Toplumdan gür, kitlesel bir “savaşa hayır” sesi gelmesi beklenmez. Örnekse Kadıköy’de Suruç Anması’na dahi ilgi göstermeyen CHP böyle bir girişim örgütlemez. Bizim kendi Kürt nüfus yoğunluklu illerimizden sınırın öte yanındaki akrabalarıyla dayanışma gösterileri beklenir. Ancak bunlara da kolluk gücünün sert müdahale eder ve büyük kentlerden, toplumun farklı katmanlarından dayanışma gösteren pek çıkmaz.
CHP’nin yeni anayasa ve Kürt Raporu güncelleme denemeleri böylece boğuntuya getirilir. Belki Gül-Babacan’ın partisi dahi bu yolla henüz “beşiğinde boğdurulmuş” olur.
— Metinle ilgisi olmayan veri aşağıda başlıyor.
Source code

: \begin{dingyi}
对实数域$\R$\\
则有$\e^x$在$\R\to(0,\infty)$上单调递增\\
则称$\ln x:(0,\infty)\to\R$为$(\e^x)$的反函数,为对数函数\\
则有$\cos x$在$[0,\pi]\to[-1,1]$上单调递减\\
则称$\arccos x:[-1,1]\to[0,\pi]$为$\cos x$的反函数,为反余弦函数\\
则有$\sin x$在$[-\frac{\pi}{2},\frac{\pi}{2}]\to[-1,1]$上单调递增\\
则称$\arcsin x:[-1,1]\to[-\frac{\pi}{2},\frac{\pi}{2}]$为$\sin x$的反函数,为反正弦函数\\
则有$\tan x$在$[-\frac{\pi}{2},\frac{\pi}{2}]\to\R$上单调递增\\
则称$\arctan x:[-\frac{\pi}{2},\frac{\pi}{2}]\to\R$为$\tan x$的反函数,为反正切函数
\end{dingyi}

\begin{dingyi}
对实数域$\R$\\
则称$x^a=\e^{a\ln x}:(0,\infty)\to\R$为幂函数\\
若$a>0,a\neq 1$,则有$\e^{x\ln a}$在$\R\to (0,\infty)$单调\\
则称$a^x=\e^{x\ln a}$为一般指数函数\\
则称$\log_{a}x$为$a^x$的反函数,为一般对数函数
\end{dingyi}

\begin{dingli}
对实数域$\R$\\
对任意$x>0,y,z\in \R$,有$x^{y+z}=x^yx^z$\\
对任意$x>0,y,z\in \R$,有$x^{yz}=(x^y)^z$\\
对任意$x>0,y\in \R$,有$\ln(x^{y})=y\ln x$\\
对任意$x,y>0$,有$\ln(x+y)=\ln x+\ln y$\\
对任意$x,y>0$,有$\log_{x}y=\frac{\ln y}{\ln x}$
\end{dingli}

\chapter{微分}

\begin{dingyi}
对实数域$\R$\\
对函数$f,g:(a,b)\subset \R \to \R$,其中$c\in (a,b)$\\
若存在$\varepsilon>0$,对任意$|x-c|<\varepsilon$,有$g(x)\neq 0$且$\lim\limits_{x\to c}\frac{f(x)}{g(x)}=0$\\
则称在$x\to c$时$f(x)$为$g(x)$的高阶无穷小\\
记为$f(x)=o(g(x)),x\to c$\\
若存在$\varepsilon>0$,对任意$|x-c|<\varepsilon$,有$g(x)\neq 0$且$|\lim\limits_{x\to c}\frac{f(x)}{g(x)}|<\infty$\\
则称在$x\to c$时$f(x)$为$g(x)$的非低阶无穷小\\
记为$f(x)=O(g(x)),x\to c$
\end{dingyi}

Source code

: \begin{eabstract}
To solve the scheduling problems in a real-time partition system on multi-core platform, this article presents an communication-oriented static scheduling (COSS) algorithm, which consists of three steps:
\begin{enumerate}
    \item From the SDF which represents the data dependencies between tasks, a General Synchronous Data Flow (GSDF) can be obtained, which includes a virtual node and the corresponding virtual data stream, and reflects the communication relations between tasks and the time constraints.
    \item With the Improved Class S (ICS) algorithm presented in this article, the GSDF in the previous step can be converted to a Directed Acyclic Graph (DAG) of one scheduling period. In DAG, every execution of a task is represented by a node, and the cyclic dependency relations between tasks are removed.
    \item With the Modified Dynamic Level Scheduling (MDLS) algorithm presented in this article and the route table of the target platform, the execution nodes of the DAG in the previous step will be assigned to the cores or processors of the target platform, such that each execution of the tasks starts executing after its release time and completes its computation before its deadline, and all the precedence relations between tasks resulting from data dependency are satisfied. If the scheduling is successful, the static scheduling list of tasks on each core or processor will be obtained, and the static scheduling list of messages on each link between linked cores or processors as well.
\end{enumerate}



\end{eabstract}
Adı konmamış olağanüstü hal uzar gider, “doğan görünümlü şahin” rejimimiz dökülür gider. İktidar seçmenine şirinlik olsun diye, Suriyelileri önce sınır yakın kamplara, oradan “girilen” yerlere süpürür. İşte bildiğiniz tenkil ve iskân siyaseti, bilmem uzatmama gerek var mı?
Bakınız dün değerli Kemal Can da yazdı: “ABD ile S-400 krizinde sağlanabilen nispi denge veya kazanılan zamanla, Suriye’de ve belki Kıbrıs’ta yapabilecek yeni hamleler eşliğinde, Türkiye İttifakı’nı milliyetçi muhtevayla yenilemek/genişletmek güçlü seçeneklerden biri.” Son YAŞ toplantısında tuhaf pozlar verilmesi ve kararların bize daha önce 15 Temmuz kahramanları diye tanıtılanlardan pek çoğunu emekli ettiği görülmesi belki aynı çalımlardan. İstanbul ve Ankara’da “kale” görünümlü, görkemli MİT karargâh binaları hizmete alınması da cabası.
Bu resme Demirtaş’ın şu geçerli sorusunu da eklemeli: “Bu darbeci askerlerin Meclis'i bombalama ve yüzlerce sivil yurttaşı katletme emirlerini 15 Temmuz’da verdiğine inanıyorsunuz da Sur’da, Cizre’de tek bir sivilin öldürülme emrini vermiş olabileceğine neden inanmıyorsunuz?” Sonuç olarak, Suriye sınırına duvar ördük, bu sınırı seçmece silahlı gruplara açık tuttuk, sonra güvenlik tehdidini bertaraf gerekçesiyle Suriye’nin içine girdik. Bu yaklaşımı değiştirecek, oyunu bozacak bir “zor” da ufukta yok.